Alì Muqtar, il 21enne somalo regolarmente assunto dalla Croce Rossa che lo impiega anche come mediatore (Torres)
Stradella, 30 settembre 2015 - Un profugo con la divisa della Croce Rossa al campo di accoglienza allestito a Stradella. «Sono un dipendente della Croce Rossa». E lo dice con soddisfazione e con il sorriso sulle labbra. Nero come gli altri 120 ospitati nel centro gestito dalla Cri dai primi di agosto scorso e destinato a rimanere in funzione per almeno altri 14-16 mesi, più o meno fino alla fine del 2016: il tempo stimato per chiarire la posizione dei migranti.
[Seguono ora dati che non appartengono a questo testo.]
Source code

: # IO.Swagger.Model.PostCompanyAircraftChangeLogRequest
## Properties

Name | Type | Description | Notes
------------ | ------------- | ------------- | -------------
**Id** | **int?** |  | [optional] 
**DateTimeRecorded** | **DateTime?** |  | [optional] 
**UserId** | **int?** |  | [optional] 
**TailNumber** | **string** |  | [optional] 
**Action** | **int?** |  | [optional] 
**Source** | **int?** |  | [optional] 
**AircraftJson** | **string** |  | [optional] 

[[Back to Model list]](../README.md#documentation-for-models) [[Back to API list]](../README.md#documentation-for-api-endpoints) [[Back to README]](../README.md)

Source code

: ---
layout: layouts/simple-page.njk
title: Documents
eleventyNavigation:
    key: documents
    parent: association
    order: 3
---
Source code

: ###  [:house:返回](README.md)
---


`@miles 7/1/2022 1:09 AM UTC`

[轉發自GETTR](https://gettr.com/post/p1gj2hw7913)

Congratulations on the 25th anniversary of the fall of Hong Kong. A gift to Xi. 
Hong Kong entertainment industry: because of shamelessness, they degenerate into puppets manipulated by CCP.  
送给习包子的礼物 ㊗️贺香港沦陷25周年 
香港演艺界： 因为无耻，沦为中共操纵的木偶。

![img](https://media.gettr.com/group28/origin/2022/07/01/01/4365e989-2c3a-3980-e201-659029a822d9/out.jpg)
Lui, il dipendente di colore della Cri, si chiama Alì Muqtar, ha 21 anni e viene dalla Somalia. Quando racconta la sua storia, soprattutto il ‘calvario’ per raggiungere la Libia e poi le coste italiane, il sorriso scompare. Una lunga ed estenuante marcia attraverso territori impervi, alla mercè di soprusi ed angherie, al limite della sopravvivenza. Poi finalmente la costa ed il sogno di poter attraversare il mare ed arrivare in Europa. Non senza angosce: «Si, ho avuto paura. Eravamo più di 100 su un gommone e se non fosse arrivata una nave italiana, forse saremmo morti tutti» dice Alì.
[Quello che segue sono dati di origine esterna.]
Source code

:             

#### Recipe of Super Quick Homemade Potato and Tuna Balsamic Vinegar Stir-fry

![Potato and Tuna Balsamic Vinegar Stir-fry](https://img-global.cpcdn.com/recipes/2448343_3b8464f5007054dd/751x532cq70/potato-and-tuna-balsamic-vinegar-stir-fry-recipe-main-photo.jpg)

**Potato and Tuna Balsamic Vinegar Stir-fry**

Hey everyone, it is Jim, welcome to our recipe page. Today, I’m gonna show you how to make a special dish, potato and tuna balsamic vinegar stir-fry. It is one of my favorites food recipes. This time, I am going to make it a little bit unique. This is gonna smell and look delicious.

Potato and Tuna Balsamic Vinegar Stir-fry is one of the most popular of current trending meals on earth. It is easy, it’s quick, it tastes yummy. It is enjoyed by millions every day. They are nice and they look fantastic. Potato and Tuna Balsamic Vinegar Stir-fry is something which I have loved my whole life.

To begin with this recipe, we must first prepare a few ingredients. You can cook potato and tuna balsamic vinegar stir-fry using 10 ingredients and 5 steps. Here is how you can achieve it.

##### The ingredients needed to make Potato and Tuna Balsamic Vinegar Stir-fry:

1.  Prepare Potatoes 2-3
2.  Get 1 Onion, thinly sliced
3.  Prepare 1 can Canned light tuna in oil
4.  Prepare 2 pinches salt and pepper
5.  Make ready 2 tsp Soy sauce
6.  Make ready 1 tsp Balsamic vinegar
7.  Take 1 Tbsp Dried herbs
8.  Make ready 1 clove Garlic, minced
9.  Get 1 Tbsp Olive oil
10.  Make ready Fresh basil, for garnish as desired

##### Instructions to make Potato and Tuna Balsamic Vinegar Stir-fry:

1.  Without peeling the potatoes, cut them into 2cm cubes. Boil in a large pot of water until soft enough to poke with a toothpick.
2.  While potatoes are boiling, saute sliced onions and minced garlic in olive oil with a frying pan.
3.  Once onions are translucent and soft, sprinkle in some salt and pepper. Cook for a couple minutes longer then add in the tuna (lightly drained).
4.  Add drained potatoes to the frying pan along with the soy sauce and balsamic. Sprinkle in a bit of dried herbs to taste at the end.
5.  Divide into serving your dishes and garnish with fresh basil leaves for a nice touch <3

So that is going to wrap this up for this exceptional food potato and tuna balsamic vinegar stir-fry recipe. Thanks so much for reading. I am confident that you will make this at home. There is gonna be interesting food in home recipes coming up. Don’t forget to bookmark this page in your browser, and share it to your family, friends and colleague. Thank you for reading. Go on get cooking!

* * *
Ea più o meno un anno fa. Dopo una permanenza per il primo periodo in Sicilia, Alì arriva al centro di accoglienza allestito dalla Croce Rossa a Valle Lomellina. «Da subito non sapeva come fare per dimostrare la sua riconoscenza verso chi lo aveva salvato ed accolto – dice Gianluca Vicini, responsabile provinciale della Cri per le emergenze umanitarie e per l’assistenza ai profughi – e si è messo a disposizione come volontario, disponibile al 100% a collaborare in qualcosa di utile». Talmente generoso e capace che la Croce Rossa decide di assumerlo come dipendente. «Tutto questo è stato possibile perché Alì è stato il primo ad ottenere, in quanto somalo e proveniente da un territorio devastato da una lunga guerra, il riconoscimento di protezione internazionale» aggiunge Vicini.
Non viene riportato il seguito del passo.